Em demorado exame de consciência faço hoje um balanço da minha actuação parlamentar e sou forçado a constatar com pena, que a minha voz não conseguiu amaciar, quanto menos flectir, a rigidez dogmática dos texos legais!

Quando agora, finda a minha missão, regressar à minha terra, ao povo que me elegeu e virá pressuroso perguntar-me: “Que trazes de consolo para os nossos queixumes?” , terei que responder, humildemente, que volto com as mãos vazias!

De que serve, à grande massa dizer que a Comissão Parlamentar das Colónias, aquando do estudo das alterações à Carta Orgância, me fez a graça de votar por unanimidade a proposta que fiz para se riscar da nossa legislação a designação de “indígena” aos filhos da Índia, de Cabo Verde e de Macau? Responder-me-ão que é um platonismo teórico, a que dão desmentido as restrições para o recrutamento de indo-portugueses nos cargos administrativos em Moçambique, e no próprio solo da Índia as diferenças de subsídiso a europeus e a indianos  promovidos a europeus mercê da pena apresssada e irreflectida de simples decretos orçamentais!
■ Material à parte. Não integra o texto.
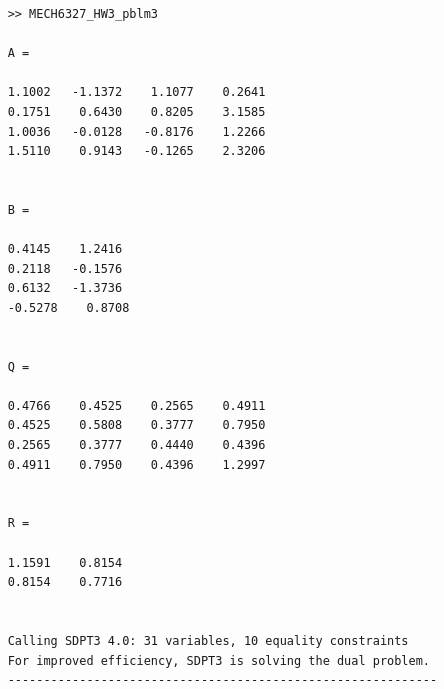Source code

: \documentclass[letter]{article}
\begin{document}
\begin{Verbatim}
	>> MECH6327_HW3_pblm3
	
	A =
	
	1.1002   -1.1372    1.1077    0.2641
	0.1751    0.6430    0.8205    3.1585
	1.0036   -0.0128   -0.8176    1.2266
	1.5110    0.9143   -0.1265    2.3206
	
	
	B =
	
	0.4145    1.2416
	0.2118   -0.1576
	0.6132   -1.3736
	-0.5278    0.8708
	
	
	Q =
	
	0.4766    0.4525    0.2565    0.4911
	0.4525    0.5808    0.3777    0.7950
	0.2565    0.3777    0.4440    0.4396
	0.4911    0.7950    0.4396    1.2997
	
	
	R =
	
	1.1591    0.8154
	0.8154    0.7716
	
	
	Calling SDPT3 4.0: 31 variables, 10 equality constraints
	For improved efficiency, SDPT3 is solving the dual problem.
	------------------------------------------------------------
	

\end{Verbatim}
\end{document}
De que me servirá dizer aos meus conterrâneos que a acção do Deputado é restrita, pois que o Regimento lhe veda praticamente a apresentação de propostas de lei? Como resultado final, a grande massa verá que não logrei, nem encher os seus celeiros de arroz nestes tempos de fome, nem dar-lhes uma estrada para as suas terrinhas ou um sino para as suas capelas, nem mesmo uma comenda, à falta de baronias, com que o Deputado d’Arcis de Balzac galardoava a deddicação dos seus eleitores…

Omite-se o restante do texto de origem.